>>>>>

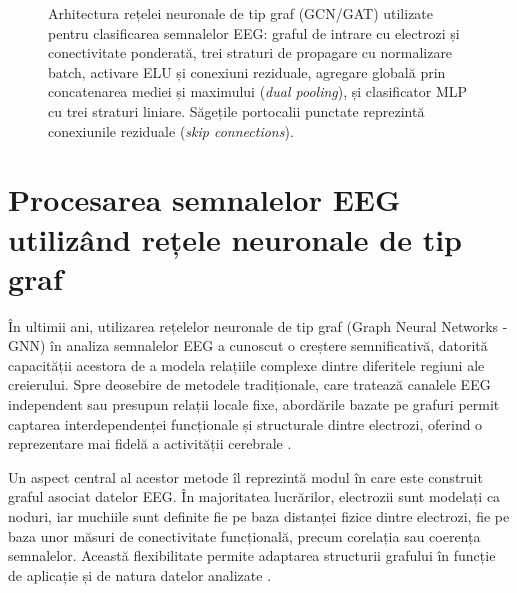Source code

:\documentclass[12pt,a4paper]{report}
\theoremstyle{definition}
\theoremstyle{remark}
\begin{document}
\begin{figure}[H]
\caption{Arhitectura rețelei neuronale de tip graf (GCN/GAT) utilizate pentru clasificarea
semnalelor EEG: graful de intrare cu electrozi și conectivitate ponderată, trei straturi de
propagare cu normalizare batch, activare ELU și conexiuni reziduale, agregare globală prin
concatenarea mediei și maximului (\textit{dual pooling}), și clasificator MLP cu trei straturi
liniare. Săgețile portocalii punctate reprezintă conexiunile reziduale (\textit{skip connections}).}
\label{fig:gnn_architecture}
\end{figure}

\section{Procesarea semnalelor EEG utilizând rețele neuronale de tip graf}

În ultimii ani, utilizarea rețelelor neuronale de tip graf (Graph Neural Networks - GNN) în analiza semnalelor EEG a cunoscut o creștere semnificativă, datorită capacității acestora de a modela relațiile complexe dintre diferitele regiuni ale creierului. Spre deosebire de metodele tradiționale, care tratează canalele EEG independent sau presupun relații locale fixe, abordările bazate pe grafuri permit captarea interdependenței funcționale și structurale dintre electrozi, oferind o reprezentare mai fidelă a activității cerebrale \cite{klepl2023gnn}.

Un aspect central al acestor metode îl reprezintă modul în care este construit graful asociat datelor EEG. În majoritatea lucrărilor, electrozii sunt modelați ca noduri, iar muchiile sunt definite fie pe baza distanței fizice dintre electrozi, fie pe baza unor măsuri de conectivitate funcțională, precum corelația sau coerența semnalelor. Această flexibilitate permite adaptarea structurii grafului în funcție de aplicație și de natura datelor analizate \cite{rahman2025advancement}.
\end{document}

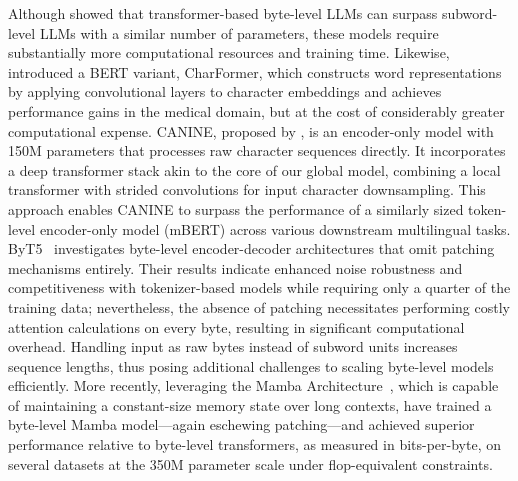 Although \cite{Choe2019BridgingTG} showed that transformer-based byte-level LLMs can surpass subword-level LLMs with a similar number of parameters, these models require substantially more computational resources and training time. Likewise, \cite{el2020characterbert} introduced a BERT variant, CharFormer, which constructs word representations by applying convolutional layers to character embeddings and achieves performance gains in the medical domain, but at the cost of considerably greater computational expense. CANINE, proposed by \cite{clark2022canine}, is an encoder-only model with 150M parameters that processes raw character sequences directly. It incorporates a deep transformer stack akin to the core of our global model, combining a local transformer with strided convolutions for input character downsampling. This approach enables CANINE to surpass the performance of a similarly sized token-level encoder-only model (mBERT) across various downstream multilingual tasks. ByT5~\citep{xue2022byt5} investigates byte-level encoder-decoder architectures that omit patching mechanisms entirely. Their results indicate enhanced noise robustness and competitiveness with tokenizer-based models while requiring only a quarter of the training data; nevertheless, the absence of patching necessitates performing costly attention calculations on every byte, resulting in significant computational overhead. Handling input as raw bytes instead of subword units increases sequence lengths, thus posing additional challenges to scaling byte-level models efficiently. More recently, leveraging the Mamba Architecture~\citep{gu2023mamba}, which is capable of maintaining a constant-size memory state over long contexts, \cite{wang2024mambabyte} have trained a byte-level Mamba model—again eschewing patching—and achieved superior performance relative to byte-level transformers, as measured in bits-per-byte, on several datasets at the 350M parameter scale under flop-equivalent constraints.

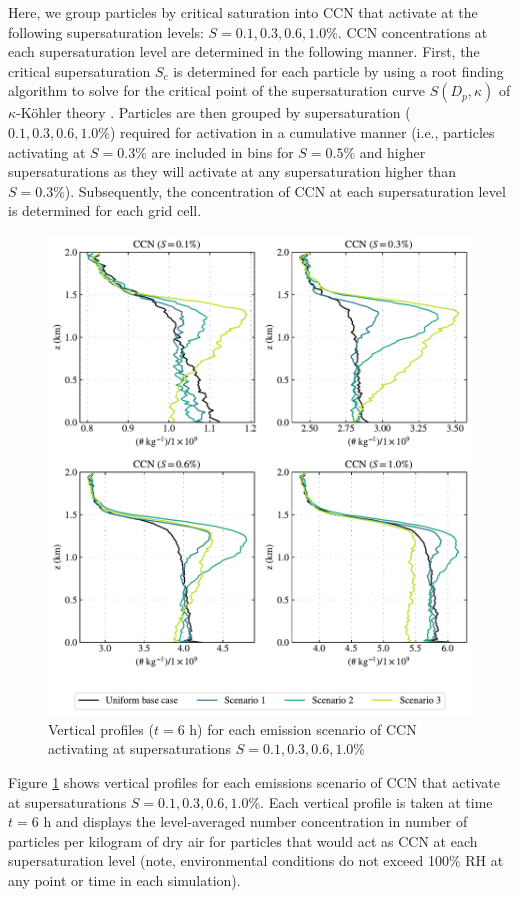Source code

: Here, we group particles by critical saturation into CCN that activate at the following supersaturation levels:  $S=0.1, 0.3, 0.6, 1.0\%$. CCN concentrations at each supersaturation level are determined in the following manner. First, the critical supersaturation $S_c$ is determined for each particle by using a root finding algorithm to solve for the critical point of the supersaturation curve $S(D_p, \kappa)$ of $\kappa$-Köhler theory \parencite{petters_single_2007}. Particles are then grouped by supersaturation ($0.1, 0.3, 0.6, 1.0\%$) required for activation in a cumulative manner (i.e., particles activating at $S=0.3\%$ are included in bins for $S=0.5\%$ and higher supersaturations as they will activate at any supersaturation higher than $S=0.3\%$). Subsequently, the concentration of CCN at each supersaturation level is determined for each grid cell. 

\begin{figure}[!t]
  \centering
    \includegraphics[width=.9\textwidth]{figures/chapter5/aerosol-ccn-vertical-profiles-time36.pdf}
    \caption{Vertical profiles ($t=6$ h) for each emission scenario of CCN activating at supersaturations $S=0.1, 0.3, 0.6, 1.0$\%}
    \label{fig:vertprof-ccn}
\end{figure}

Figure \ref{fig:vertprof-ccn} shows vertical profiles for each emissions scenario of CCN that activate at supersaturations $S=0.1, 0.3, 0.6, 1.0\%$. Each vertical profile is taken at time $t=6$ h and displays the level-averaged number concentration in number of particles per kilogram of dry air for particles that would act as CCN at each supersaturation level (note, environmental conditions do not exceed 100\% RH at any point or time in each simulation). 

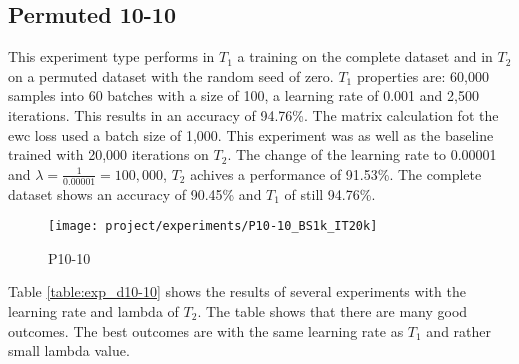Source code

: \newpage

\subsection{Permuted 10-10}

This experiment type performs in $T_1$ a training on the complete dataset and in $T_2$ on a permuted dataset with the random seed of zero.
\newline
$T_1$ properties are: 60,000 samples into 60 batches with a size of 100, a learning rate of 0.001 and 2,500 iterations.
This results in an accuracy of 94.76\%.
The matrix calculation fot the \acrshort{ewc} loss used a batch size of 1,000.
\newline
This experiment was as well as the baseline trained with 20,000 iterations on $T_2$.
The change of the learning rate to 0.00001 and $\lambda = \frac{1}{0.00001} = 100,000$, $T_2$ achives a performance of 91.53\%.
The complete dataset shows an accuracy of 90.45\% and $T_1$ of still 94.76\%.

\begin{figure}[H]
    \centering
    \texttt{[image: project/experiments/P10-10\_BS1k\_IT20k]}
    \caption{P10-10}
    \label{fig:exp_p10-10}
\end{figure}

\newpage

Table \ref{table:exp_d10-10} shows the results of several experiments with the learning rate and lambda of $T_2$.
The table shows that there are many good outcomes.
The best outcomes are with the same learning rate as $T_1$ and rather small lambda value.

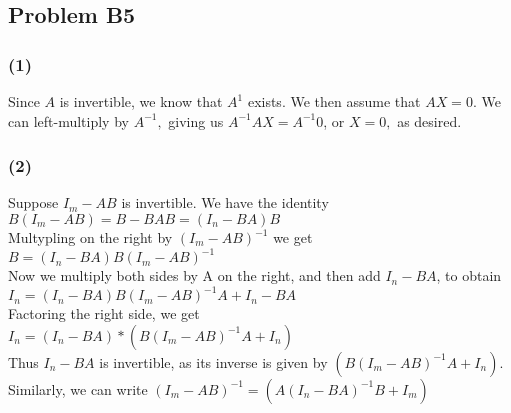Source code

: \documentclass{article}
\begin{document}
\subsection{Problem B5}
\subsubsection{(1)}
Since $A$ is invertible, we know that $A^{1}$ exists.
We then assume that $AX = 0.$ We can left-multiply by $A^{-1},$ giving us
$A^{-1}AX =  A^{-1}0$, or $X = 0,$ as desired.

\subsubsection{(2)}
Suppose $I_m - AB$ is invertible. We have the identity
\\$B(I_m-AB)=B-BAB=(I_n-BA)B$ 
\\Multypling on the right by $(I_m-AB)^{-1}$ we get
\\$B=(I_n-BA)B(I_m-AB)^{-1}$ 
\\Now we multiply both sides by A on the right, and then add $I_n-BA$, to obtain
\\$I_n=(I_n-BA)B(I_m-AB)^{-1}A+I_n-BA$
\\Factoring the right side, we get
\\$I_n=(I_n-BA)*(B(I_m-AB)^{-1}A+I_n)$
\\Thus $I_n-BA$ is invertible, as its inverse is given by $(B(I_m-AB)^{-1}A+I_n)$.
\\Similarly, we can write $(I_m - AB)^{-1} = (A(I_n - BA)^{-1} B+ I_m)$
\end{document}
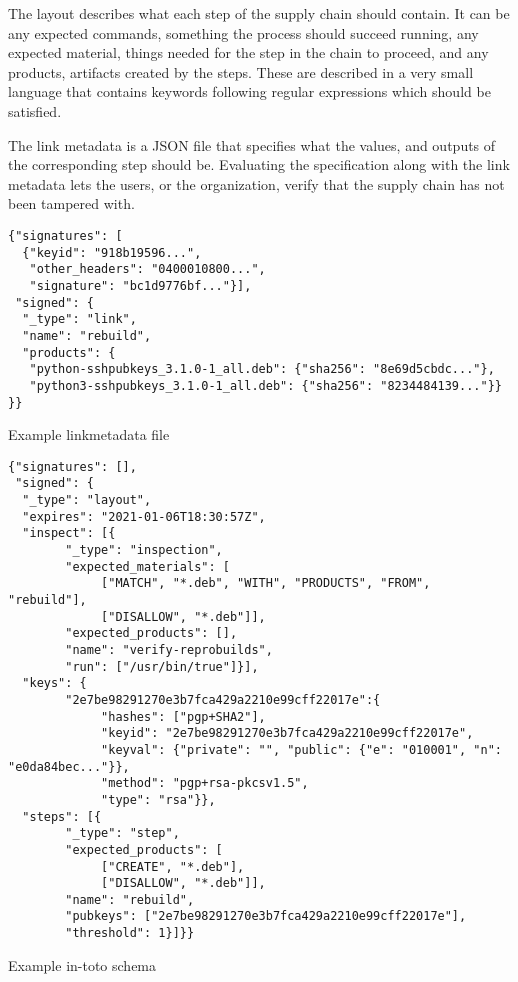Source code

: \documentclass[../Main/thesis.tex]{subfiles}
\begin{document}
The layout describes what each step of the supply chain should contain. It can
be any expected commands, something the process should succeed running, any
expected material, things needed for the step in the chain to proceed, and any
products, artifacts created by the steps. These are described in a very small
language that contains keywords following regular expressions which should be
satisfied.

The link metadata is a JSON file that specifies what the values, and outputs of
the corresponding step should be. Evaluating the specification along with the
link metadata lets the users, or the organization, verify that the supply chain
has not been tampered with. 


\begin{listing}[H]
\begin{verbatim}
{"signatures": [
  {"keyid": "918b19596...",
   "other_headers": "0400010800...",
   "signature": "bc1d9776bf..."}],
 "signed": {
  "_type": "link",
  "name": "rebuild",
  "products": {
   "python-sshpubkeys_3.1.0-1_all.deb": {"sha256": "8e69d5cbdc..."},
   "python3-sshpubkeys_3.1.0-1_all.deb": {"sha256": "8234484139..."}}
}}
\end{verbatim}
\caption{Example linkmetadata file}
\label{lst:linkmetadata}
\end{listing}

\begin{listing}[H]
\begin{verbatim}
{"signatures": [],
 "signed": {
  "_type": "layout",
  "expires": "2021-01-06T18:30:57Z",
  "inspect": [{
        "_type": "inspection",
        "expected_materials": [
             ["MATCH", "*.deb", "WITH", "PRODUCTS", "FROM", "rebuild"],
             ["DISALLOW", "*.deb"]],
        "expected_products": [],
        "name": "verify-reprobuilds",
        "run": ["/usr/bin/true"]}],
  "keys": {
        "2e7be98291270e3b7fca429a2210e99cff22017e":{
             "hashes": ["pgp+SHA2"],
             "keyid": "2e7be98291270e3b7fca429a2210e99cff22017e",
             "keyval": {"private": "", "public": {"e": "010001", "n": "e0da84bec..."}},
             "method": "pgp+rsa-pkcsv1.5",
             "type": "rsa"}},
  "steps": [{
        "_type": "step",
        "expected_products": [
             ["CREATE", "*.deb"],
             ["DISALLOW", "*.deb"]],
        "name": "rebuild",
        "pubkeys": ["2e7be98291270e3b7fca429a2210e99cff22017e"],
        "threshold": 1}]}}
\end{verbatim}
\caption{Example in-toto schema}
\label{lst:in-toto-schema}
\end{listing}
\end{document}
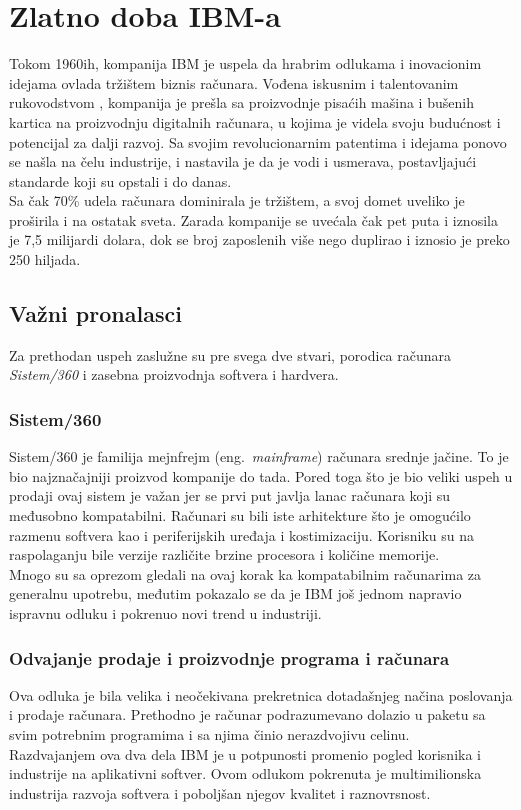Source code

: \documentclass[a4paper]{article}
\begin{document}
\section{Zlatno doba IBM-a}%
Tokom 1960ih, kompanija IBM je uspela da hrabrim odlukama i inovacionim idejama ovlada tržištem biznis računara. Vođena iskusnim i talentovanim rukovodstvom%
, kompanija je prešla sa proizvodnje pisaćih mašina i bušenih kartica na proizvodnju digitalnih računara, u kojima je videla svoju budućnost i potencijal za dalji razvoj.
Sa svojim revolucionarnim patentima i idejama ponovo se našla na čelu industrije, i nastavila je da je vodi i usmerava, postavljajući standarde koji su opstali i do danas.\\
Sa čak 70\% udela računara dominirala je tržištem, %
a svoj domet uveliko je proširila i na ostatak sveta. Zarada kompanije se uvećala čak pet puta i iznosila je 7,5 milijardi dolara, dok se broj zaposlenih više nego duplirao i iznosio je preko 250 hiljada. %
\subsection{Važni pronalasci} 
Za prethodan uspeh zaslužne su pre svega dve stvari, porodica računara \emph{Sistem/360}  i zasebna proizvodnja softvera i hardvera.
\subsubsection*{Sistem/360}Sistem/360 je familija mejnfrejm (eng.~{\em mainframe}) računara srednje jačine. To je bio najznačajniji proizvod kompanije do tada. Pored toga što je bio veliki uspeh u prodaji ovaj sistem je važan jer se prvi put javlja lanac računara koji su međusobno kompatabilni.
Računari su bili iste arhitekture što je omogućilo razmenu softvera kao i periferijskih uređaja i kostimizaciju. Korisniku su na raspolaganju bile verzije različite brzine procesora i količine memorije. \\%
Mnogo su sa oprezom gledali na ovaj korak ka kompatabilnim računarima za generalnu upotrebu, međutim pokazalo se da je IBM još jednom napravio ispravnu odluku i pokrenuo novi trend u industriji.%
\subsubsection*{Odvajanje prodaje i proizvodnje programa i računara} Ova odluka je bila velika i neočekivana prekretnica dotadašnjeg načina poslovanja i prodaje računara. Prethodno je računar podrazumevano dolazio u paketu sa svim potrebnim programima i sa njima činio nerazdvojivu celinu.\\
Razdvajanjem ova dva dela IBM je u potpunosti promenio pogled korisnika i industrije na aplikativni softver. Ovom odlukom pokrenuta je multimilionska industrija razvoja softvera i poboljšan njegov kvalitet i raznovrsnost. 
\end{document}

<<<<<

#### [YOUR INSTRUCTIONS]
Within the data above, filter for lines containing the word "accuracy" and copy each one.

#### [RESPONSE AREA]
This results in an accuracy of 94.76\%.
The complete dataset shows an accuracy of 90.45\% and $T_1$ of still 94.76\%.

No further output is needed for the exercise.